%%

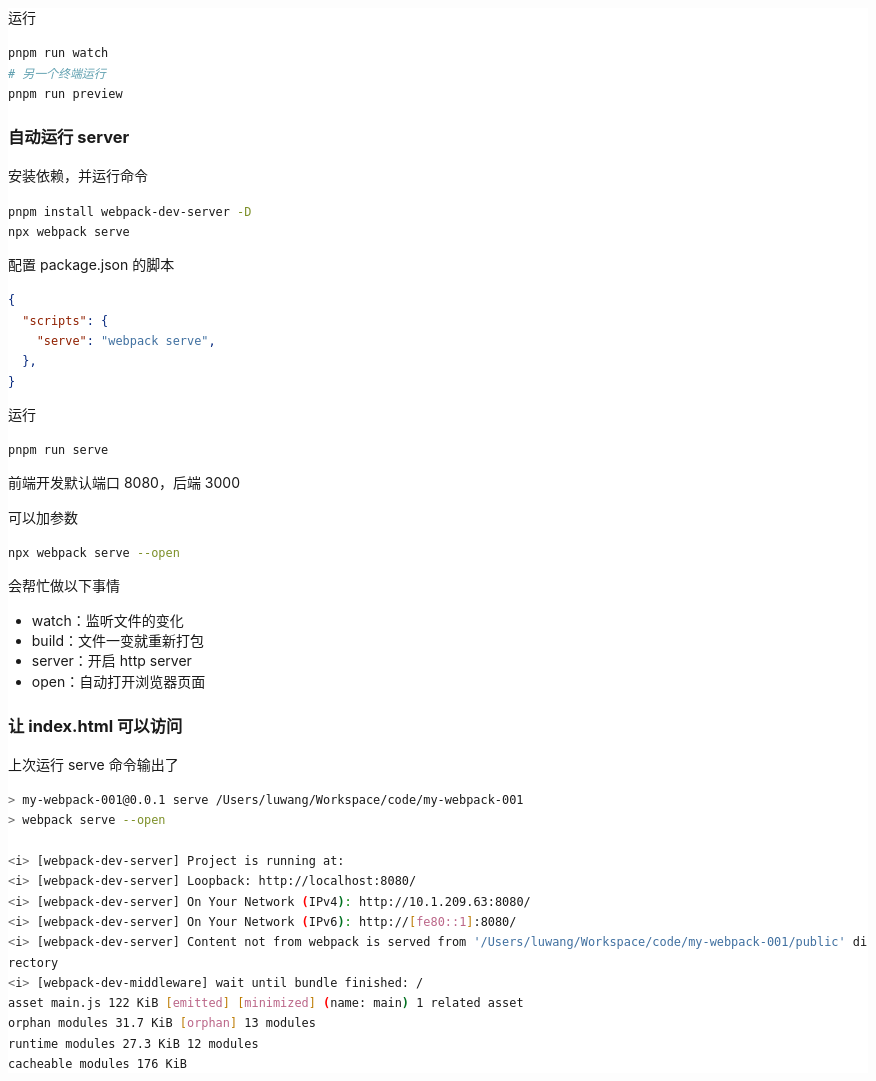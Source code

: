 运行

```sh
pnpm run watch
# 另一个终端运行
pnpm run preview
```

### 自动运行 server

安装依赖，并运行命令

```sh
pnpm install webpack-dev-server -D
npx webpack serve
```

配置 package.json 的脚本

```json
{
  "scripts": {
    "serve": "webpack serve",
  },
}
```

运行

```sh
pnpm run serve
```

前端开发默认端口 8080，后端 3000

可以加参数

```sh
npx webpack serve --open
```

会帮忙做以下事情
- watch：监听文件的变化
- build：文件一变就重新打包
- server：开启 http server
- open：自动打开浏览器页面

### 让 index.html 可以访问

上次运行 serve 命令输出了

```sh
> my-webpack-001@0.0.1 serve /Users/luwang/Workspace/code/my-webpack-001
> webpack serve --open

<i> [webpack-dev-server] Project is running at:
<i> [webpack-dev-server] Loopback: http://localhost:8080/
<i> [webpack-dev-server] On Your Network (IPv4): http://10.1.209.63:8080/
<i> [webpack-dev-server] On Your Network (IPv6): http://[fe80::1]:8080/
<i> [webpack-dev-server] Content not from webpack is served from '/Users/luwang/Workspace/code/my-webpack-001/public' directory
<i> [webpack-dev-middleware] wait until bundle finished: /
asset main.js 122 KiB [emitted] [minimized] (name: main) 1 related asset
orphan modules 31.7 KiB [orphan] 13 modules
runtime modules 27.3 KiB 12 modules
cacheable modules 176 KiB
```
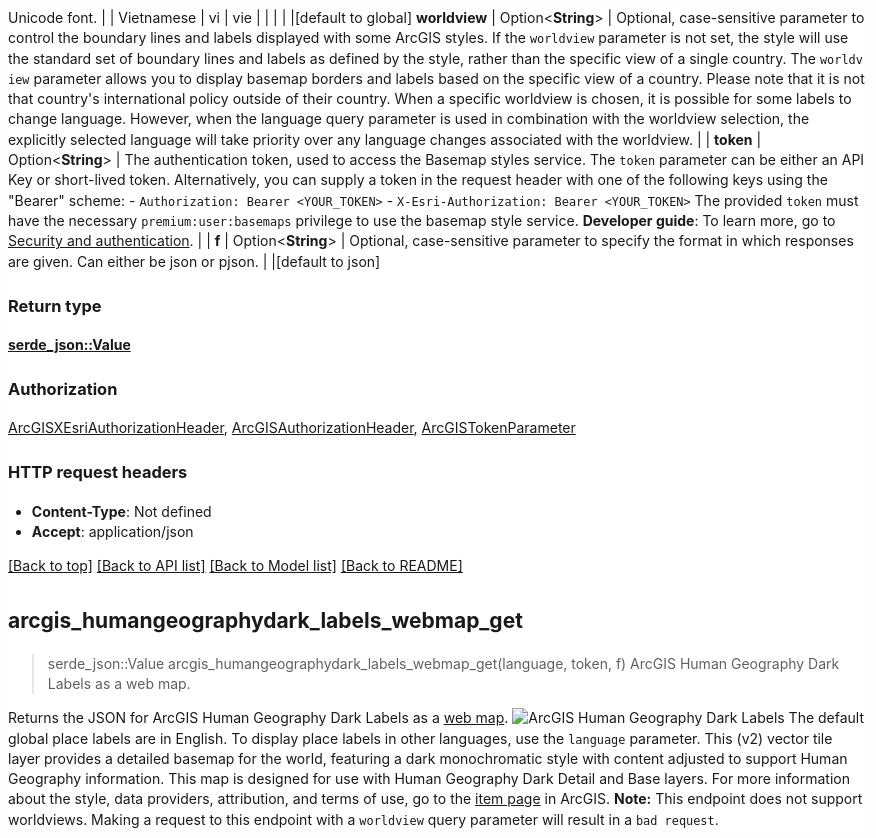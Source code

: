 Unicode font. | | Vietnamese            | vi                 | vie            |           |                                                          |  |  |[default to global]
**worldview** | Option<**String**> | Optional, case-sensitive parameter to control the boundary lines and labels displayed with some ArcGIS styles.  If the `worldview` parameter is not set, the style will use the standard set of boundary lines and labels as defined by the style, rather than the specific view of a single country.  The `worldview` parameter allows you to display basemap borders and labels based on the specific view of a country. Please note that it is not that country's international policy outside of their country.  When a specific worldview is chosen, it is possible for some labels to change language. However, when the language query parameter is used in combination with the worldview selection, the explicitly selected language will take priority over any language changes associated with the worldview.  |  |
**token** | Option<**String**> | The authentication token, used to access the Basemap styles service.  The `token` parameter can be either an API Key or short-lived token.  Alternatively, you can supply a token in the request header with one of the following keys using the \"Bearer\" scheme:  - `Authorization: Bearer <YOUR_TOKEN>` - `X-Esri-Authorization: Bearer <YOUR_TOKEN>`  The provided `token` must have the necessary `premium:user:basemaps` privilege to use the basemap style service.  **Developer guide**: To learn more, go to [Security and authentication](https://developers.arcgis.com/documentation/mapping-apis-and-services/security/).  |  |
**f** | Option<**String**> | Optional, case-sensitive parameter to specify the format in which responses are given. Can either be json or pjson. |  |[default to json]

### Return type

[**serde_json::Value**](serde_json::Value.md)

### Authorization

[ArcGISXEsriAuthorizationHeader](../README.md#ArcGISXEsriAuthorizationHeader), [ArcGISAuthorizationHeader](../README.md#ArcGISAuthorizationHeader), [ArcGISTokenParameter](../README.md#ArcGISTokenParameter)

### HTTP request headers

- **Content-Type**: Not defined
- **Accept**: application/json

[[Back to top]](#) [[Back to API list]](../README.md#documentation-for-api-endpoints) [[Back to Model list]](../README.md#documentation-for-models) [[Back to README]](../README.md)


## arcgis_humangeographydark_labels_webmap_get

> serde_json::Value arcgis_humangeographydark_labels_webmap_get(language, token, f)
ArcGIS Human Geography Dark Labels as a web map.

Returns the JSON for ArcGIS Human Geography Dark Labels as a [web map](https://developers.arcgis.com/web-map-specification/objects/webmap/).  ![ArcGIS Human Geography Dark Labels](https://www.arcgis.com/sharing/rest/content/items/94ef8bca232c40728dfe838951798022/info/thumbnail/thumbnail1664265120612.png)  The default global place labels are in English. To display place labels in other languages, use the `language` parameter.  This (v2) vector tile layer provides a detailed basemap for the world, featuring a dark monochromatic style with content adjusted to support Human Geography information. This map is designed for use with Human Geography Dark Detail and Base layers.  For more information about the style, data providers, attribution, and terms of use, go to the [item page](https://www.arcgis.com/home/item.html?id=69b9605f8a734c6f861148bb8e5a1f40) in ArcGIS.  **Note:**  This endpoint does not support worldviews. Making a request to this endpoint with a `worldview` query parameter will result in a `bad request`.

%%

Each line that includes the string "Value" should be copied from the data.

__Exercise answer__
[**serde_json::Value**](serde_json::Value.md)
> serde_json::Value arcgis_humangeographydark_labels_webmap_get(language, token, f)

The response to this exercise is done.